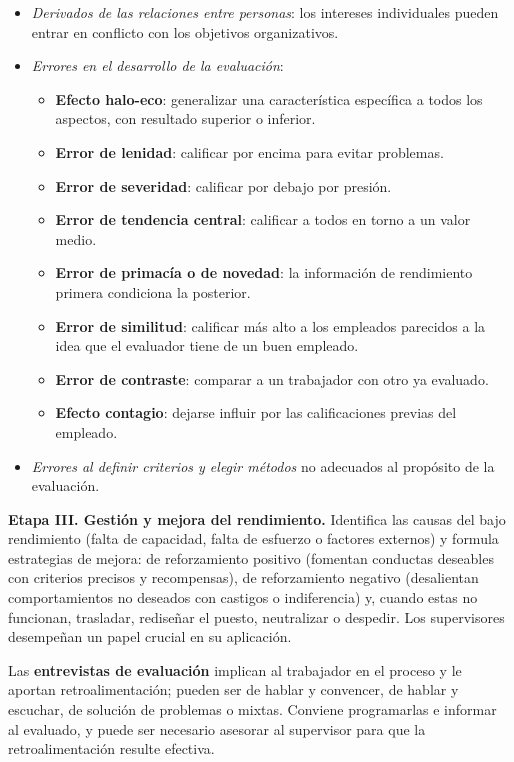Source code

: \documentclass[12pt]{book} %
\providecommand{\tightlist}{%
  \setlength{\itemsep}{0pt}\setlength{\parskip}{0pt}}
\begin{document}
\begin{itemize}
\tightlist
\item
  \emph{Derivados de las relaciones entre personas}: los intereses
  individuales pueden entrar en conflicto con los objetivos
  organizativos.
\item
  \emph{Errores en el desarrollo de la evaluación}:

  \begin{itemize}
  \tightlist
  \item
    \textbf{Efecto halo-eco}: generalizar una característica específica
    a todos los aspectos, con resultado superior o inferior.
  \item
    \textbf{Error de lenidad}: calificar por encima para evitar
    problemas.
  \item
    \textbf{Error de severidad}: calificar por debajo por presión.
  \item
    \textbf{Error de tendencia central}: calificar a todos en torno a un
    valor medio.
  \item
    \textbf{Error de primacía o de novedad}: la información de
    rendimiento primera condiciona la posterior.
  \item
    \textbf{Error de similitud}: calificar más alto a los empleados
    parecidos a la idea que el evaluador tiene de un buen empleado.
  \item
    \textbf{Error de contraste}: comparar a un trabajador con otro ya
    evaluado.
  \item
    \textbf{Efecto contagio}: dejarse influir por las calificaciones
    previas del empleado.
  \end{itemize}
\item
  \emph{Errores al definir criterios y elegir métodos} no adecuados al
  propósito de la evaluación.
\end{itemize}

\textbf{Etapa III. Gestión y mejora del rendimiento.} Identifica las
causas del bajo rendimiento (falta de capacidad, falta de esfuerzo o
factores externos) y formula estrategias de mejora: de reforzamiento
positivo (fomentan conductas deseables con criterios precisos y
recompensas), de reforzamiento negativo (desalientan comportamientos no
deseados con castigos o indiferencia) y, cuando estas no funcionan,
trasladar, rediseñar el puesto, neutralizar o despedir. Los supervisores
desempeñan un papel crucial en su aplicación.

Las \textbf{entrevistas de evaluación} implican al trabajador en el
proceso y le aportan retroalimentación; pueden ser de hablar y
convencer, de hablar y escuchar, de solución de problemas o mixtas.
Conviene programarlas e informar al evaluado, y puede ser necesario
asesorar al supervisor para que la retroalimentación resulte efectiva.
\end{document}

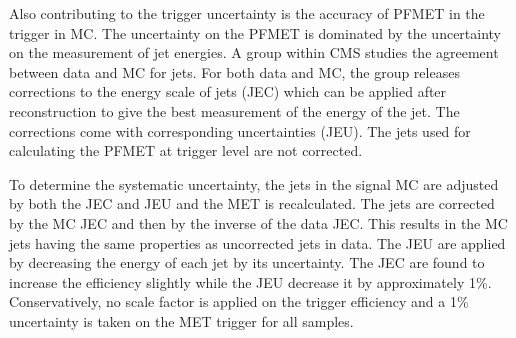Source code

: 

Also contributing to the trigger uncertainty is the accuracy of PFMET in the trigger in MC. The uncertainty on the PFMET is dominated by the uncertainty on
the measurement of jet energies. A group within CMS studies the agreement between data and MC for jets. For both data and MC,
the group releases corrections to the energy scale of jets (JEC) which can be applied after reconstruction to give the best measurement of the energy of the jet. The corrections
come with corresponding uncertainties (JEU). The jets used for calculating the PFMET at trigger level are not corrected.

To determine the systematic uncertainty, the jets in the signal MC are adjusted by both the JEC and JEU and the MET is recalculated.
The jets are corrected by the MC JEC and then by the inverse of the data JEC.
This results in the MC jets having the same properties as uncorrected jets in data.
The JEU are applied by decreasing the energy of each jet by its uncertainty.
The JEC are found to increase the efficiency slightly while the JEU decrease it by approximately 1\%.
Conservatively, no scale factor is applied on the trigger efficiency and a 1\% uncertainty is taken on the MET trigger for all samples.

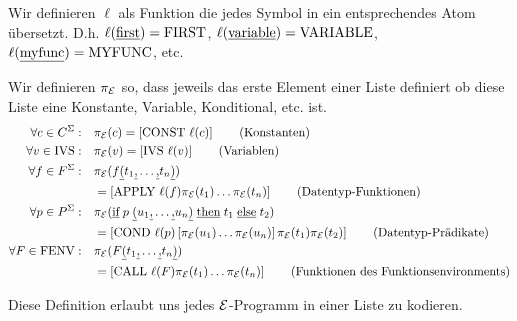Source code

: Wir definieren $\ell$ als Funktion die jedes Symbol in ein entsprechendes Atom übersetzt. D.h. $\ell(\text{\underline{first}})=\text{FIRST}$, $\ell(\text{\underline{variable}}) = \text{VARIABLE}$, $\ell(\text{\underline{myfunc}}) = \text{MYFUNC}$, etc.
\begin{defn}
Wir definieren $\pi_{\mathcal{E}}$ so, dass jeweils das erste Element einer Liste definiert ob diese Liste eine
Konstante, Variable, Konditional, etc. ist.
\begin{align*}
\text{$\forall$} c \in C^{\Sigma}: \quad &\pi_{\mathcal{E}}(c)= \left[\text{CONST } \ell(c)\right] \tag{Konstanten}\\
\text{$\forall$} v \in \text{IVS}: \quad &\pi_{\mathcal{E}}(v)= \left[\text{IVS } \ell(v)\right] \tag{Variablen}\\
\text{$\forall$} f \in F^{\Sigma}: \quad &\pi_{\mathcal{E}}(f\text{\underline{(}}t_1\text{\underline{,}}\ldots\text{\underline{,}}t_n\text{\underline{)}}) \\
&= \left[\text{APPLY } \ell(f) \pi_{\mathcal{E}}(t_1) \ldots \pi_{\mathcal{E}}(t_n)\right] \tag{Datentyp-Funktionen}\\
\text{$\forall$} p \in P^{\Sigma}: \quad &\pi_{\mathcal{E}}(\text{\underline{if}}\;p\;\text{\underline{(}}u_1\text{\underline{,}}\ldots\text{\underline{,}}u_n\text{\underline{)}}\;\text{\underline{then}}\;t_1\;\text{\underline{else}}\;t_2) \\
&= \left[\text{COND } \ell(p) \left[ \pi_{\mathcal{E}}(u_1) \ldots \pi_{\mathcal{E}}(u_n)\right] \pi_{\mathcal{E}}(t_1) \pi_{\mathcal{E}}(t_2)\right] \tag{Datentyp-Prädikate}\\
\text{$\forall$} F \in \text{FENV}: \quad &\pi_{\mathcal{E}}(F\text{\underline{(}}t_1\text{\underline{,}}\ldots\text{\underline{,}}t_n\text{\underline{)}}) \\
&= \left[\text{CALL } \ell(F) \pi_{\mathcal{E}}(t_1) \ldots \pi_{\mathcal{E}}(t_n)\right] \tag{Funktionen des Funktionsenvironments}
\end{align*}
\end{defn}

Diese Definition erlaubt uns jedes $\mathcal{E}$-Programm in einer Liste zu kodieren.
+---+
[WORK REQUIRED]:
An exact copy is required of the lines from the start of the records above through the line with "positivo (fomentan conductas", and only those, without any pictures.

[RESPONSE]:
Source code

: \documentclass[12pt]{book} %
\providecommand{\tightlist}{%
  \setlength{\itemsep}{0pt}\setlength{\parskip}{0pt}}
\begin{document}
\begin{itemize}
\tightlist
\item
  \emph{Derivados de las relaciones entre personas}: los intereses
  individuales pueden entrar en conflicto con los objetivos
  organizativos.
\item
  \emph{Errores en el desarrollo de la evaluación}:

  \begin{itemize}
  \tightlist
  \item
    \textbf{Efecto halo-eco}: generalizar una característica específica
    a todos los aspectos, con resultado superior o inferior.
  \item
    \textbf{Error de lenidad}: calificar por encima para evitar
    problemas.
  \item
    \textbf{Error de severidad}: calificar por debajo por presión.
  \item
    \textbf{Error de tendencia central}: calificar a todos en torno a un
    valor medio.
  \item
    \textbf{Error de primacía o de novedad}: la información de
    rendimiento primera condiciona la posterior.
  \item
    \textbf{Error de similitud}: calificar más alto a los empleados
    parecidos a la idea que el evaluador tiene de un buen empleado.
  \item
    \textbf{Error de contraste}: comparar a un trabajador con otro ya
    evaluado.
  \item
    \textbf{Efecto contagio}: dejarse influir por las calificaciones
    previas del empleado.
  \end{itemize}
\item
  \emph{Errores al definir criterios y elegir métodos} no adecuados al
  propósito de la evaluación.
\end{itemize}

\textbf{Etapa III. Gestión y mejora del rendimiento.} Identifica las
causas del bajo rendimiento (falta de capacidad, falta de esfuerzo o
factores externos) y formula estrategias de mejora: de reforzamiento
positivo (fomentan conductas deseables con criterios precisos y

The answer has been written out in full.